Faridganj Upazila mauza geocode map

Faridganj (ফরিদগঞ্জ) is an upazila of Chandpur District in Chittagong Division of Bangladesh. It is located between 23°03' and 23°14' north latitudes and in between 90°41' and 90°53' east longitudes.

==Geography==
Faridganj is located at . It has 85,678 households and a total area of 232.22 km^{2}.

==Demographics==

According to the 2022 Bangladeshi census, Faridganj Upazila had 107,187 households and a population of 433,248. 10.39% of the population were under 5 years of age. Faridganj had a literacy rate (age 7 and over) of 79.89%: 80.12% for males and 79.71% for females, and a sex ratio of 84.82 males for every 100 females. 69,956 (16.15%) lived in urban areas.
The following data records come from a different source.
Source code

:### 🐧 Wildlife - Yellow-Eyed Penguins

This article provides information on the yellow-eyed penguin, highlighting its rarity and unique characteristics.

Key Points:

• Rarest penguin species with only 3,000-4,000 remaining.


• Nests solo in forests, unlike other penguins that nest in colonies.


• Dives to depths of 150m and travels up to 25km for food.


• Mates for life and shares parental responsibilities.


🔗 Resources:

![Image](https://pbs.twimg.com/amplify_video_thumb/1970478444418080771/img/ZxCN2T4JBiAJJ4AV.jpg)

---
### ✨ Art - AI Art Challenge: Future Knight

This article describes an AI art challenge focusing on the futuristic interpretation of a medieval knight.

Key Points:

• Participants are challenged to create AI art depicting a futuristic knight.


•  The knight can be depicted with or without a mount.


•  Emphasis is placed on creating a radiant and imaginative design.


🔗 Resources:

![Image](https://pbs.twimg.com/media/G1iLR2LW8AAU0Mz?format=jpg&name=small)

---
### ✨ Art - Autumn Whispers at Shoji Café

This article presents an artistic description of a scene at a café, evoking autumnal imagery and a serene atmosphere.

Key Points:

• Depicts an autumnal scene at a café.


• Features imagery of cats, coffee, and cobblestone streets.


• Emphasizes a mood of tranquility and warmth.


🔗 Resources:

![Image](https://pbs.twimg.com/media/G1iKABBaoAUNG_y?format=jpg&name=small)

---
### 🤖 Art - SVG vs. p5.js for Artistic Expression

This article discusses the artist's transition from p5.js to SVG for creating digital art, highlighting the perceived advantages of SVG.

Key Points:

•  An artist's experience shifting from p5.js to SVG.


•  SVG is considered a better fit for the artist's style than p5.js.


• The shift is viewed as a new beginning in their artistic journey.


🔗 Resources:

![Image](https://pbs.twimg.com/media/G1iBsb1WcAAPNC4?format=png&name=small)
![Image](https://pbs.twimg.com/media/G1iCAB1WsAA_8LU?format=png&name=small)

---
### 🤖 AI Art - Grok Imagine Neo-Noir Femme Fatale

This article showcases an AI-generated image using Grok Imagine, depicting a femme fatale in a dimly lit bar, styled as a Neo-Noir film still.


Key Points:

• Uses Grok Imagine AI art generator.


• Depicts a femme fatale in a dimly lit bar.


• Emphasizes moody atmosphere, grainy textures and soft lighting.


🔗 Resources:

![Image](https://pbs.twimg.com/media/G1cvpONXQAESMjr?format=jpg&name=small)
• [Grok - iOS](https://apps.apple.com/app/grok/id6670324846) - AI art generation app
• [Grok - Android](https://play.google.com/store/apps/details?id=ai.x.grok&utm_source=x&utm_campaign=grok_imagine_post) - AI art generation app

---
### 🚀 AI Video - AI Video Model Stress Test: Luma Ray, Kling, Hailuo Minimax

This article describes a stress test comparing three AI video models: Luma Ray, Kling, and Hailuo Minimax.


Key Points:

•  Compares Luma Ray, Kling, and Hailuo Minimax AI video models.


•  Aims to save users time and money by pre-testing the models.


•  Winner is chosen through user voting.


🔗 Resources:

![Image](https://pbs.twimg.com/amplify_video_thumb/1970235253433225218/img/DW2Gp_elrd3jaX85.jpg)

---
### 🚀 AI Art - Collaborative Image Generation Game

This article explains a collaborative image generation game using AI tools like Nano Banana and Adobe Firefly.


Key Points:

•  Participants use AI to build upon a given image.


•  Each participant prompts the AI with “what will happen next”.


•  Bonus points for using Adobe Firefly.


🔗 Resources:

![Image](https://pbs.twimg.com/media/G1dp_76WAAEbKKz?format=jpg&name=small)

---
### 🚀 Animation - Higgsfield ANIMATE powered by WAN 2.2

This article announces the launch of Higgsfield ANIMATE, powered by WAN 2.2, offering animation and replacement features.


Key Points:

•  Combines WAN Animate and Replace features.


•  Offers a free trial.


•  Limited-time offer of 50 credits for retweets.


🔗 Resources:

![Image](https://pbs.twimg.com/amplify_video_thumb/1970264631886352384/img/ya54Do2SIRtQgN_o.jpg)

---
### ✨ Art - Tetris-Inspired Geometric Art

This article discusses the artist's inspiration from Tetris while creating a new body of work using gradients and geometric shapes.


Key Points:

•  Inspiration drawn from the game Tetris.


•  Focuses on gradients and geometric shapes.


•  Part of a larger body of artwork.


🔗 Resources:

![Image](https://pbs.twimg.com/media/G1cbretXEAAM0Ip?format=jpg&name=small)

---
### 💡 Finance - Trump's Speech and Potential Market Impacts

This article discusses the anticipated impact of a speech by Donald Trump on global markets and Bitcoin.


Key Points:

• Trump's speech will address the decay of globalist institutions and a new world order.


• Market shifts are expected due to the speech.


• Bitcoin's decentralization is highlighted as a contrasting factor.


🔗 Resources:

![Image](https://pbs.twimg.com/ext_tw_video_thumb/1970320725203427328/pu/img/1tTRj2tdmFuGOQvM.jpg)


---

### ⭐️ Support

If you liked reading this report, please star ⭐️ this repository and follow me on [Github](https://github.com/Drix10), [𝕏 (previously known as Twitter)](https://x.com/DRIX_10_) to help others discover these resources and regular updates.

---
According to the 2011 Census of Bangladesh, Faridganj Upazila had 85,678 households and a population of 396,683. Of these, 95,352 (24.04%) of its inhabitants were under 10 years of age. Faridganj had a literacy rate (age 7 and over) of 58.09%, compared to the national average of 51.8%, and a sex ratio of 1,175 females per 1,000 males. In Faridganj, 35,090 (8.85%) of the population lived in urban areas.

==Administration==
Faridganj Upazila is divided into Faridganj Municipality and 15 union parishads: Dakshin Faridganj, Dakshin Gobindapur, Dakshin Paik Para, Dakshin Rupsha, Paschim Balithuba, Paschim Char Dukhia, Paschim Gupti, Paschim Subidpur, Purba Balithuba, Purba Char Dukhia, Purba Gupti, Purba Subidpur, Uttar Gobindapur, Uttar Paikpara, and Uttar Rupsha. The union parishads are subdivided into 159 mauzas and 161 villages.

Faridganj Municipality is subdivided into 9 wards and 21 mahallas.

==Education==

There are four colleges in the upazila. They include Faridganj Bangabandhu Degree College, founded in 1970, Gallak Adarsha College (1994), and Gridakalindia Hazera Hasmath Degree College (1995).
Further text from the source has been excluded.